Assignment
Repeat all of the data precisely.

Study material
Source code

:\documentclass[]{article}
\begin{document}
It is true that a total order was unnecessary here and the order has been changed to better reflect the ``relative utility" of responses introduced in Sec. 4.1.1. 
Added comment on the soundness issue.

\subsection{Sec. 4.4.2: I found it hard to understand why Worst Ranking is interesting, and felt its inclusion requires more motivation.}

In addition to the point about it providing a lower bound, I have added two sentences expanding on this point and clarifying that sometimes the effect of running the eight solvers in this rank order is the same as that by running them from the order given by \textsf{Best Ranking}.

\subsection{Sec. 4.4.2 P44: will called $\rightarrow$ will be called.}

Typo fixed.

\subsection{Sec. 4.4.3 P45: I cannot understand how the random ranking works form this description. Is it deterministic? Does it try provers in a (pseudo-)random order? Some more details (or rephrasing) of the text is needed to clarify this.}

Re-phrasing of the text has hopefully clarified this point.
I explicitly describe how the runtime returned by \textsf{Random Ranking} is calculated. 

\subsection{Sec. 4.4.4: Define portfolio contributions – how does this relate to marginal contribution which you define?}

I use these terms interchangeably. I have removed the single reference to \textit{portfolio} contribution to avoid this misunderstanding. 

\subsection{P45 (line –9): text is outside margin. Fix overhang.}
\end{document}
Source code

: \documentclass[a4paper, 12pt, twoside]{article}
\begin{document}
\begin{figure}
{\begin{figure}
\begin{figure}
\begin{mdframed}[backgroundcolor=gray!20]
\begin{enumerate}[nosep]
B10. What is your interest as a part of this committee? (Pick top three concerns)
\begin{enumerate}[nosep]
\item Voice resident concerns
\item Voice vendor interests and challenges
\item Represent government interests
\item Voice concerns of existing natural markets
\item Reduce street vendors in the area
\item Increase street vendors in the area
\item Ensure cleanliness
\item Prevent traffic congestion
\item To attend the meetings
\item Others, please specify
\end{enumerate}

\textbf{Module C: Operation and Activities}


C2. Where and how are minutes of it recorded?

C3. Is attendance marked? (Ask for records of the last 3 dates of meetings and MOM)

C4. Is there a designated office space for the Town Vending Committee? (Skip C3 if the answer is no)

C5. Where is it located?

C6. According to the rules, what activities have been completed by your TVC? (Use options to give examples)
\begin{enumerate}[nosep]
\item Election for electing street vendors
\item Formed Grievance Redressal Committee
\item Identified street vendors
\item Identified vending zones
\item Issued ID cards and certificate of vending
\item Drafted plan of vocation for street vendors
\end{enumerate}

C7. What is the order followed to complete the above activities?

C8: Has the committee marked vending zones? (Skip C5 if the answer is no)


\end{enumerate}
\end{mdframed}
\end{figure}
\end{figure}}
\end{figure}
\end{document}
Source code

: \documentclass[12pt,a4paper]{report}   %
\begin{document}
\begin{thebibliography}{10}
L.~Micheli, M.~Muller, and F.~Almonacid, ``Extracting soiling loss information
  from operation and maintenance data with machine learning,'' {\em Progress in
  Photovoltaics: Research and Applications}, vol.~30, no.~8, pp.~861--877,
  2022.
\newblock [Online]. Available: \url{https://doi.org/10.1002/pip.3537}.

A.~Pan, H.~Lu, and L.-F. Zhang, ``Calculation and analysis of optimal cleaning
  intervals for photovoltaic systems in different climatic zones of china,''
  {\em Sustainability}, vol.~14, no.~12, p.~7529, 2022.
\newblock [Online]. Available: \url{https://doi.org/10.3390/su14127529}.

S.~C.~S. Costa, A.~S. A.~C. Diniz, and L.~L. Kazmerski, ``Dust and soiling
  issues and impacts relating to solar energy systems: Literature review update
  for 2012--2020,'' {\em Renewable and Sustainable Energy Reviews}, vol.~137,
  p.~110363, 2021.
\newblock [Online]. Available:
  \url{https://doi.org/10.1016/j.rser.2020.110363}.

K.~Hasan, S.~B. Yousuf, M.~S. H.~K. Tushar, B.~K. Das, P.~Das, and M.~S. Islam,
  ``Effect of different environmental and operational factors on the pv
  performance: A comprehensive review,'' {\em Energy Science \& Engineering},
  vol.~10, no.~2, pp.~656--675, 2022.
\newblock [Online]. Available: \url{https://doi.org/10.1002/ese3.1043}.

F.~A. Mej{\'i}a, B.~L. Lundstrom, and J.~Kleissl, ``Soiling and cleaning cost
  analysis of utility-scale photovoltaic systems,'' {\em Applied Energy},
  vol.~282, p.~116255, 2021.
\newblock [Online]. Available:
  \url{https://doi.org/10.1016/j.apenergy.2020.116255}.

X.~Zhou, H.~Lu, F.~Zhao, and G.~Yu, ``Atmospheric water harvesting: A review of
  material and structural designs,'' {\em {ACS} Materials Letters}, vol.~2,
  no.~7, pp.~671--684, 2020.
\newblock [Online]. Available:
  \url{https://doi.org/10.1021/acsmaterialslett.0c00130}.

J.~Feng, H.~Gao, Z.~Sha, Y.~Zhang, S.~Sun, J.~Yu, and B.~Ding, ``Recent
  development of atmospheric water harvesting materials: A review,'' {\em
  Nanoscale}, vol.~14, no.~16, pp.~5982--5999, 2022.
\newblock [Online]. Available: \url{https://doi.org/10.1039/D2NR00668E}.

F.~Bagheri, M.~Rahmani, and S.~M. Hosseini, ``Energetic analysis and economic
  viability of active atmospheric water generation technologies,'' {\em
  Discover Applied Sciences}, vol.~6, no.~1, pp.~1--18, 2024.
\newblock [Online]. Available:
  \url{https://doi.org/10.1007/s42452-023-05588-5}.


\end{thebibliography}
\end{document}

Answer space
Source code

:\documentclass[]{article}
\begin{document}
It is true that a total order was unnecessary here and the order has been changed to better reflect the ``relative utility" of responses introduced in Sec. 4.1.1. 
Added comment on the soundness issue.

\subsection{Sec. 4.4.2: I found it hard to understand why Worst Ranking is interesting, and felt its inclusion requires more motivation.}

In addition to the point about it providing a lower bound, I have added two sentences expanding on this point and clarifying that sometimes the effect of running the eight solvers in this rank order is the same as that by running them from the order given by \textsf{Best Ranking}.

\subsection{Sec. 4.4.2 P44: will called $\rightarrow$ will be called.}

Typo fixed.

\subsection{Sec. 4.4.3 P45: I cannot understand how the random ranking works form this description. Is it deterministic? Does it try provers in a (pseudo-)random order? Some more details (or rephrasing) of the text is needed to clarify this.}

Re-phrasing of the text has hopefully clarified this point.
I explicitly describe how the runtime returned by \textsf{Random Ranking} is calculated. 

\subsection{Sec. 4.4.4: Define portfolio contributions – how does this relate to marginal contribution which you define?}

I use these terms interchangeably. I have removed the single reference to \textit{portfolio} contribution to avoid this misunderstanding. 

\subsection{P45 (line –9): text is outside margin. Fix overhang.}
\end{document}
Source code

: \documentclass[a4paper, 12pt, twoside]{article}
\begin{document}
\begin{figure}
{\begin{figure}
\begin{figure}
\begin{mdframed}[backgroundcolor=gray!20]
\begin{enumerate}[nosep]
B10. What is your interest as a part of this committee? (Pick top three concerns)
\begin{enumerate}[nosep]
\item Voice resident concerns
\item Voice vendor interests and challenges
\item Represent government interests
\item Voice concerns of existing natural markets
\item Reduce street vendors in the area
\item Increase street vendors in the area
\item Ensure cleanliness
\item Prevent traffic congestion
\item To attend the meetings
\item Others, please specify
\end{enumerate}

\textbf{Module C: Operation and Activities}


C2. Where and how are minutes of it recorded?

C3. Is attendance marked? (Ask for records of the last 3 dates of meetings and MOM)

C4. Is there a designated office space for the Town Vending Committee? (Skip C3 if the answer is no)

C5. Where is it located?

C6. According to the rules, what activities have been completed by your TVC? (Use options to give examples)
\begin{enumerate}[nosep]
\item Election for electing street vendors
\item Formed Grievance Redressal Committee
\item Identified street vendors
\item Identified vending zones
\item Issued ID cards and certificate of vending
\item Drafted plan of vocation for street vendors
\end{enumerate}

C7. What is the order followed to complete the above activities?

C8: Has the committee marked vending zones? (Skip C5 if the answer is no)


\end{enumerate}
\end{mdframed}
\end{figure}
\end{figure}}
\end{figure}
\end{document}
Source code

: \documentclass[12pt,a4paper]{report}   %
\begin{document}
\begin{thebibliography}{10}
L.~Micheli, M.~Muller, and F.~Almonacid, ``Extracting soiling loss information
  from operation and maintenance data with machine learning,'' {\em Progress in
  Photovoltaics: Research and Applications}, vol.~30, no.~8, pp.~861--877,
  2022.
\newblock [Online]. Available: \url{https://doi.org/10.1002/pip.3537}.

A.~Pan, H.~Lu, and L.-F. Zhang, ``Calculation and analysis of optimal cleaning
  intervals for photovoltaic systems in different climatic zones of china,''
  {\em Sustainability}, vol.~14, no.~12, p.~7529, 2022.
\newblock [Online]. Available: \url{https://doi.org/10.3390/su14127529}.

S.~C.~S. Costa, A.~S. A.~C. Diniz, and L.~L. Kazmerski, ``Dust and soiling
  issues and impacts relating to solar energy systems: Literature review update
  for 2012--2020,'' {\em Renewable and Sustainable Energy Reviews}, vol.~137,
  p.~110363, 2021.
\newblock [Online]. Available:
  \url{https://doi.org/10.1016/j.rser.2020.110363}.

K.~Hasan, S.~B. Yousuf, M.~S. H.~K. Tushar, B.~K. Das, P.~Das, and M.~S. Islam,
  ``Effect of different environmental and operational factors on the pv
  performance: A comprehensive review,'' {\em Energy Science \& Engineering},
  vol.~10, no.~2, pp.~656--675, 2022.
\newblock [Online]. Available: \url{https://doi.org/10.1002/ese3.1043}.

F.~A. Mej{\'i}a, B.~L. Lundstrom, and J.~Kleissl, ``Soiling and cleaning cost
  analysis of utility-scale photovoltaic systems,'' {\em Applied Energy},
  vol.~282, p.~116255, 2021.
\newblock [Online]. Available:
  \url{https://doi.org/10.1016/j.apenergy.2020.116255}.

X.~Zhou, H.~Lu, F.~Zhao, and G.~Yu, ``Atmospheric water harvesting: A review of
  material and structural designs,'' {\em {ACS} Materials Letters}, vol.~2,
  no.~7, pp.~671--684, 2020.
\newblock [Online]. Available:
  \url{https://doi.org/10.1021/acsmaterialslett.0c00130}.

J.~Feng, H.~Gao, Z.~Sha, Y.~Zhang, S.~Sun, J.~Yu, and B.~Ding, ``Recent
  development of atmospheric water harvesting materials: A review,'' {\em
  Nanoscale}, vol.~14, no.~16, pp.~5982--5999, 2022.
\newblock [Online]. Available: \url{https://doi.org/10.1039/D2NR00668E}.

F.~Bagheri, M.~Rahmani, and S.~M. Hosseini, ``Energetic analysis and economic
  viability of active atmospheric water generation technologies,'' {\em
  Discover Applied Sciences}, vol.~6, no.~1, pp.~1--18, 2024.
\newblock [Online]. Available:
  \url{https://doi.org/10.1007/s42452-023-05588-5}.


\end{thebibliography}
\end{document}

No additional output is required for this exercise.